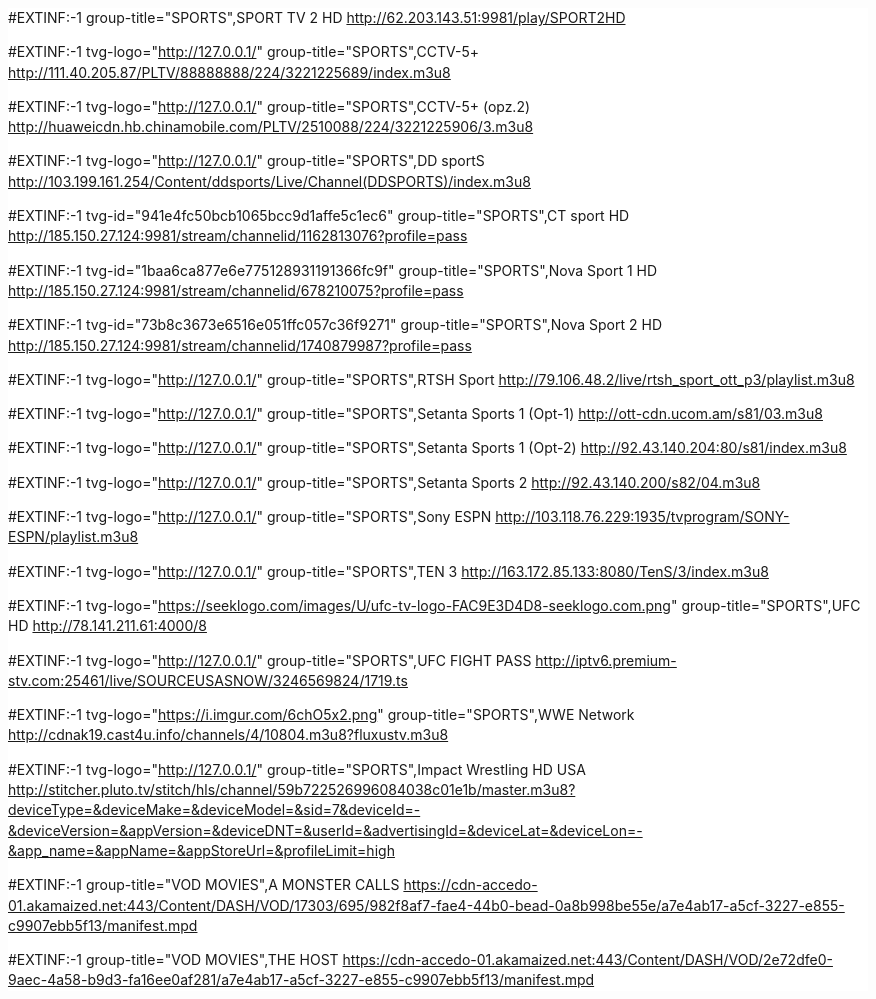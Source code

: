 #EXTINF:-1 group-title="SPORTS",SPORT TV 2 HD
http://62.203.143.51:9981/play/SPORT2HD

#EXTINF:-1 tvg-logo="http://127.0.0.1/" group-title="SPORTS",CCTV-5+
http://111.40.205.87/PLTV/88888888/224/3221225689/index.m3u8

#EXTINF:-1 tvg-logo="http://127.0.0.1/" group-title="SPORTS",CCTV-5+ (opz.2)
http://huaweicdn.hb.chinamobile.com/PLTV/2510088/224/3221225906/3.m3u8

#EXTINF:-1 tvg-logo="http://127.0.0.1/" group-title="SPORTS",DD sportS
http://103.199.161.254/Content/ddsports/Live/Channel(DDSPORTS)/index.m3u8

#EXTINF:-1 tvg-id="941e4fc50bcb1065bcc9d1affe5c1ec6" group-title="SPORTS",CT sport HD
http://185.150.27.124:9981/stream/channelid/1162813076?profile=pass

#EXTINF:-1 tvg-id="1baa6ca877e6e775128931191366fc9f" group-title="SPORTS",Nova Sport 1 HD
http://185.150.27.124:9981/stream/channelid/678210075?profile=pass

#EXTINF:-1 tvg-id="73b8c3673e6516e051ffc057c36f9271" group-title="SPORTS",Nova Sport 2 HD
http://185.150.27.124:9981/stream/channelid/1740879987?profile=pass

#EXTINF:-1 tvg-logo="http://127.0.0.1/" group-title="SPORTS",RTSH Sport
http://79.106.48.2/live/rtsh_sport_ott_p3/playlist.m3u8

#EXTINF:-1 tvg-logo="http://127.0.0.1/" group-title="SPORTS",Setanta Sports 1 (Opt-1)
http://ott-cdn.ucom.am/s81/03.m3u8

#EXTINF:-1 tvg-logo="http://127.0.0.1/" group-title="SPORTS",Setanta Sports 1 (Opt-2)
http://92.43.140.204:80/s81/index.m3u8

#EXTINF:-1 tvg-logo="http://127.0.0.1/" group-title="SPORTS",Setanta Sports 2
http://92.43.140.200/s82/04.m3u8

#EXTINF:-1 tvg-logo="http://127.0.0.1/" group-title="SPORTS",Sony ESPN
http://103.118.76.229:1935/tvprogram/SONY-ESPN/playlist.m3u8

#EXTINF:-1 tvg-logo="http://127.0.0.1/" group-title="SPORTS",TEN 3
http://163.172.85.133:8080/TenS/3/index.m3u8

#EXTINF:-1 tvg-logo="https://seeklogo.com/images/U/ufc-tv-logo-FAC9E3D4D8-seeklogo.com.png" group-title="SPORTS",UFC HD
http://78.141.211.61:4000/8

#EXTINF:-1 tvg-logo="http://127.0.0.1/" group-title="SPORTS",UFC FIGHT PASS
http://iptv6.premium-stv.com:25461/live/SOURCEUSASNOW/3246569824/1719.ts

#EXTINF:-1 tvg-logo="https://i.imgur.com/6chO5x2.png" group-title="SPORTS",WWE Network
http://cdnak19.cast4u.info/channels/4/10804.m3u8?fluxustv.m3u8

#EXTINF:-1 tvg-logo="http://127.0.0.1/" group-title="SPORTS",Impact Wrestling HD USA
http://stitcher.pluto.tv/stitch/hls/channel/59b722526996084038c01e1b/master.m3u8?deviceType=&deviceMake=&deviceModel=&sid=7&deviceId=-&deviceVersion=&appVersion=&deviceDNT=&userId=&advertisingId=&deviceLat=&deviceLon=-&app_name=&appName=&appStoreUrl=&profileLimit=high

#EXTINF:-1 group-title="VOD MOVIES",A MONSTER CALLS
https://cdn-accedo-01.akamaized.net:443/Content/DASH/VOD/17303/695/982f8af7-fae4-44b0-bead-0a8b998be55e/a7e4ab17-a5cf-3227-e855-c9907ebb5f13/manifest.mpd

#EXTINF:-1 group-title="VOD MOVIES",THE HOST
https://cdn-accedo-01.akamaized.net:443/Content/DASH/VOD/2e72dfe0-9aec-4a58-b9d3-fa16ee0af281/a7e4ab17-a5cf-3227-e855-c9907ebb5f13/manifest.mpd
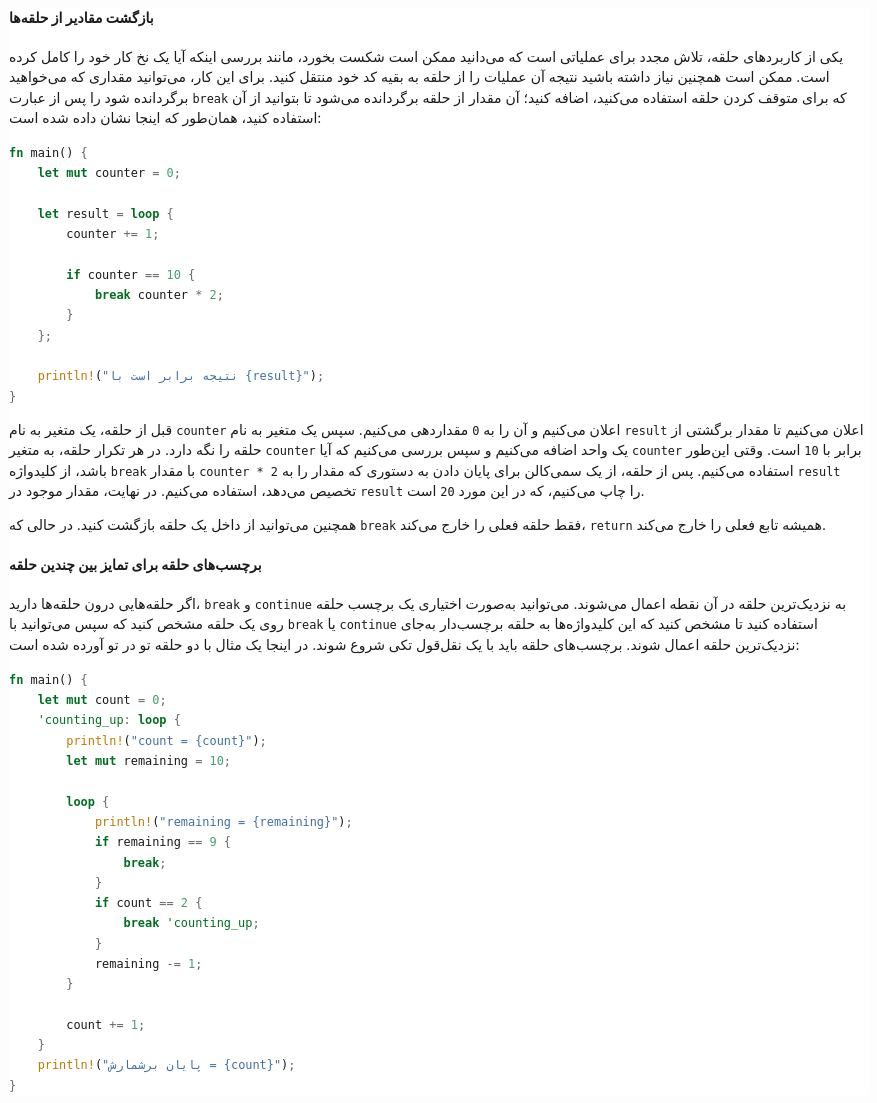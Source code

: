 #### بازگشت مقادیر از حلقه‌ها

یکی از کاربردهای حلقه، تلاش مجدد برای عملیاتی است که می‌دانید ممکن است شکست بخورد، مانند بررسی اینکه آیا یک نخ کار خود را کامل کرده است. ممکن است همچنین نیاز داشته باشید نتیجه آن عملیات را از حلقه به بقیه کد خود منتقل کنید. برای این کار، می‌توانید مقداری که می‌خواهید برگردانده شود را پس از عبارت `break` که برای متوقف کردن حلقه استفاده می‌کنید، اضافه کنید؛ آن مقدار از حلقه برگردانده می‌شود تا بتوانید از آن استفاده کنید، همان‌طور که اینجا نشان داده شده است:

```rust
fn main() {
    let mut counter = 0;

    let result = loop {
        counter += 1;

        if counter == 10 {
            break counter * 2;
        }
    };

    println!("نتیجه برابر است با {result}");
}
```

قبل از حلقه، یک متغیر به نام `counter` اعلان می‌کنیم و آن را به `0` مقداردهی می‌کنیم. سپس یک متغیر به نام `result` اعلان می‌کنیم تا مقدار برگشتی از حلقه را نگه دارد. در هر تکرار حلقه، به متغیر `counter` یک واحد اضافه می‌کنیم و سپس بررسی می‌کنیم که آیا `counter` برابر با `10` است. وقتی این‌طور باشد، از کلیدواژه `break` با مقدار `counter * 2` استفاده می‌کنیم. پس از حلقه، از یک سمی‌کالن برای پایان دادن به دستوری که مقدار را به `result` تخصیص می‌دهد، استفاده می‌کنیم. در نهایت، مقدار موجود در `result` را چاپ می‌کنیم، که در این مورد `20` است.

همچنین می‌توانید از داخل یک حلقه بازگشت کنید. در حالی که `break` فقط حلقه فعلی را خارج می‌کند، `return` همیشه تابع فعلی را خارج می‌کند.

#### برچسب‌های حلقه برای تمایز بین چندین حلقه

اگر حلقه‌هایی درون حلقه‌ها دارید، `break` و `continue` به نزدیک‌ترین حلقه در آن نقطه اعمال می‌شوند. می‌توانید به‌صورت اختیاری یک برچسب حلقه روی یک حلقه مشخص کنید که سپس می‌توانید با `break` یا `continue` استفاده کنید تا مشخص کنید که این کلیدواژه‌ها به حلقه برچسب‌دار به‌جای نزدیک‌ترین حلقه اعمال شوند. برچسب‌های حلقه باید با یک نقل‌قول تکی شروع شوند. در اینجا یک مثال با دو حلقه تو در تو آورده شده است:

```rust
fn main() {
    let mut count = 0;
    'counting_up: loop {
        println!("count = {count}");
        let mut remaining = 10;

        loop {
            println!("remaining = {remaining}");
            if remaining == 9 {
                break;
            }
            if count == 2 {
                break 'counting_up;
            }
            remaining -= 1;
        }

        count += 1;
    }
    println!("پایان برشمارش = {count}");
}
```
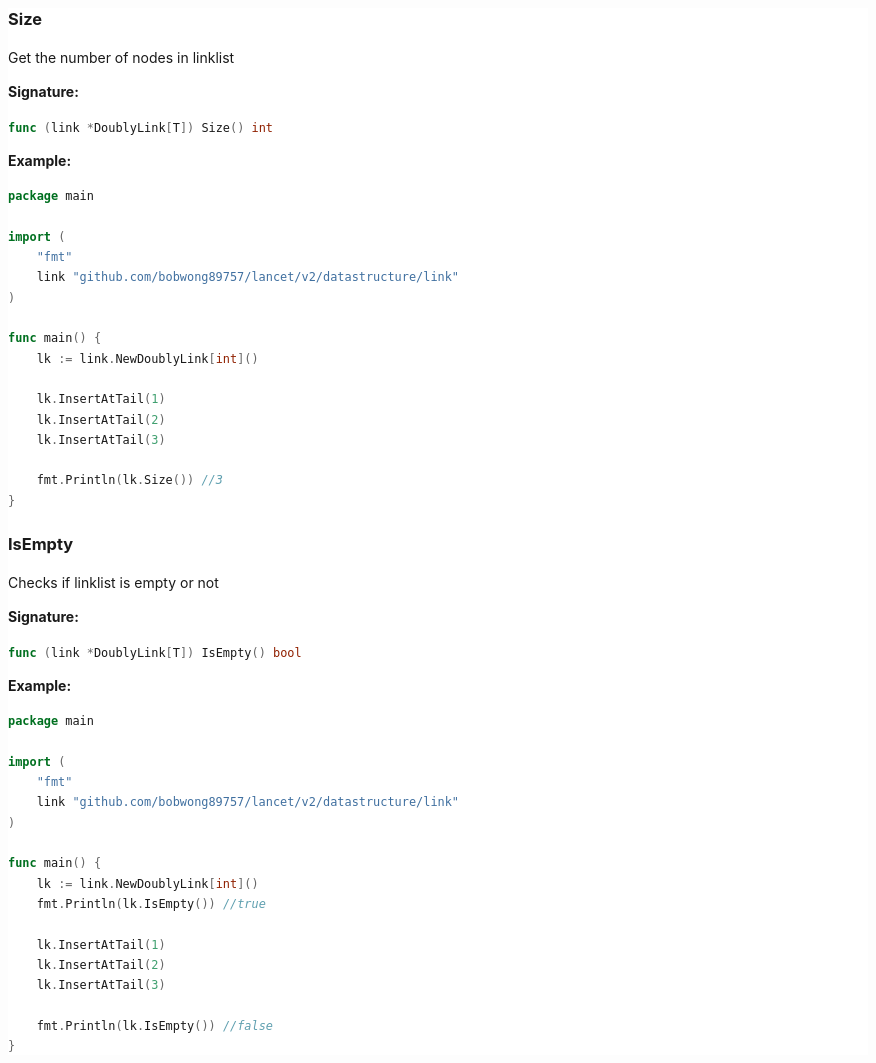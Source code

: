 

### <span id="DoublyLink_Size">Size</span>
<p>Get the number of nodes in linklist</p>

<b>Signature:</b>

```go
func (link *DoublyLink[T]) Size() int
```
<b>Example:</b>

```go
package main

import (
    "fmt"
    link "github.com/bobwong89757/lancet/v2/datastructure/link"
)

func main() {
    lk := link.NewDoublyLink[int]()

    lk.InsertAtTail(1)
    lk.InsertAtTail(2)
    lk.InsertAtTail(3)

    fmt.Println(lk.Size()) //3
}
```



### <span id="DoublyLink_IsEmpty">IsEmpty</span>
<p>Checks if linklist is empty or not</p>

<b>Signature:</b>

```go
func (link *DoublyLink[T]) IsEmpty() bool
```
<b>Example:</b>

```go
package main

import (
    "fmt"
    link "github.com/bobwong89757/lancet/v2/datastructure/link"
)

func main() {
    lk := link.NewDoublyLink[int]()
    fmt.Println(lk.IsEmpty()) //true

    lk.InsertAtTail(1)
    lk.InsertAtTail(2)
    lk.InsertAtTail(3)

    fmt.Println(lk.IsEmpty()) //false
}
```
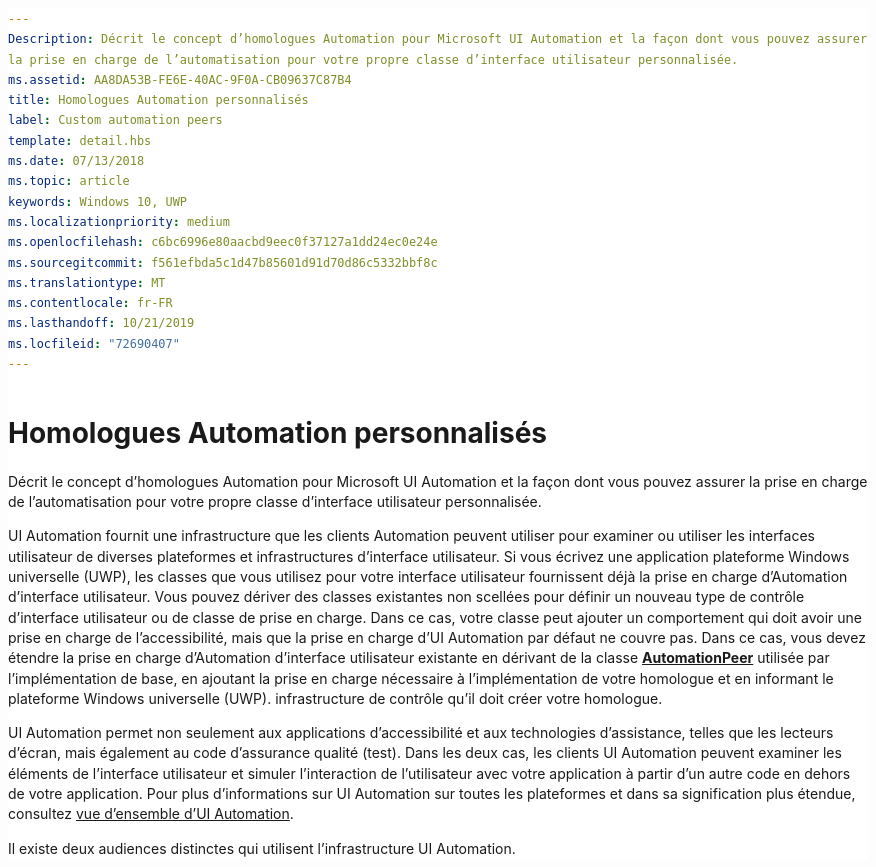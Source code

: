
 ```yaml
---
Description: Décrit le concept d’homologues Automation pour Microsoft UI Automation et la façon dont vous pouvez assurer la prise en charge de l’automatisation pour votre propre classe d’interface utilisateur personnalisée.
ms.assetid: AA8DA53B-FE6E-40AC-9F0A-CB09637C87B4
title: Homologues Automation personnalisés
label: Custom automation peers
template: detail.hbs
ms.date: 07/13/2018
ms.topic: article
keywords: Windows 10, UWP
ms.localizationpriority: medium
ms.openlocfilehash: c6bc6996e80aacbd9eec0f37127a1dd24ec0e24e
ms.sourcegitcommit: f561efbda5c1d47b85601d91d70d86c5332bbf8c
ms.translationtype: MT
ms.contentlocale: fr-FR
ms.lasthandoff: 10/21/2019
ms.locfileid: "72690407"
---
```

# <a name="custom-automation-peers"></a>Homologues Automation personnalisés  

Décrit le concept d’homologues Automation pour Microsoft UI Automation et la façon dont vous pouvez assurer la prise en charge de l’automatisation pour votre propre classe d’interface utilisateur personnalisée.

UI Automation fournit une infrastructure que les clients Automation peuvent utiliser pour examiner ou utiliser les interfaces utilisateur de diverses plateformes et infrastructures d’interface utilisateur. Si vous écrivez une application plateforme Windows universelle (UWP), les classes que vous utilisez pour votre interface utilisateur fournissent déjà la prise en charge d’Automation d’interface utilisateur. Vous pouvez dériver des classes existantes non scellées pour définir un nouveau type de contrôle d’interface utilisateur ou de classe de prise en charge. Dans ce cas, votre classe peut ajouter un comportement qui doit avoir une prise en charge de l’accessibilité, mais que la prise en charge d’UI Automation par défaut ne couvre pas. Dans ce cas, vous devez étendre la prise en charge d’Automation d’interface utilisateur existante en dérivant de la classe [**AutomationPeer**](https://docs.microsoft.com/uwp/api/Windows.UI.Xaml.Automation.Peers.AutomationPeer) utilisée par l’implémentation de base, en ajoutant la prise en charge nécessaire à l’implémentation de votre homologue et en informant le plateforme Windows universelle (UWP). infrastructure de contrôle qu’il doit créer votre homologue.

UI Automation permet non seulement aux applications d’accessibilité et aux technologies d’assistance, telles que les lecteurs d’écran, mais également au code d’assurance qualité (test). Dans les deux cas, les clients UI Automation peuvent examiner les éléments de l’interface utilisateur et simuler l’interaction de l’utilisateur avec votre application à partir d’un autre code en dehors de votre application. Pour plus d’informations sur UI Automation sur toutes les plateformes et dans sa signification plus étendue, consultez [vue d’ensemble d’UI Automation](https://docs.microsoft.com/windows/desktop/WinAuto/uiauto-uiautomationoverview).

Il existe deux audiences distinctes qui utilisent l’infrastructure UI Automation.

● ● ● ● ● ● ●

How many lines in the records hold the string "akamaized"? Answer with only that number.

• _Response to the exercise_:
2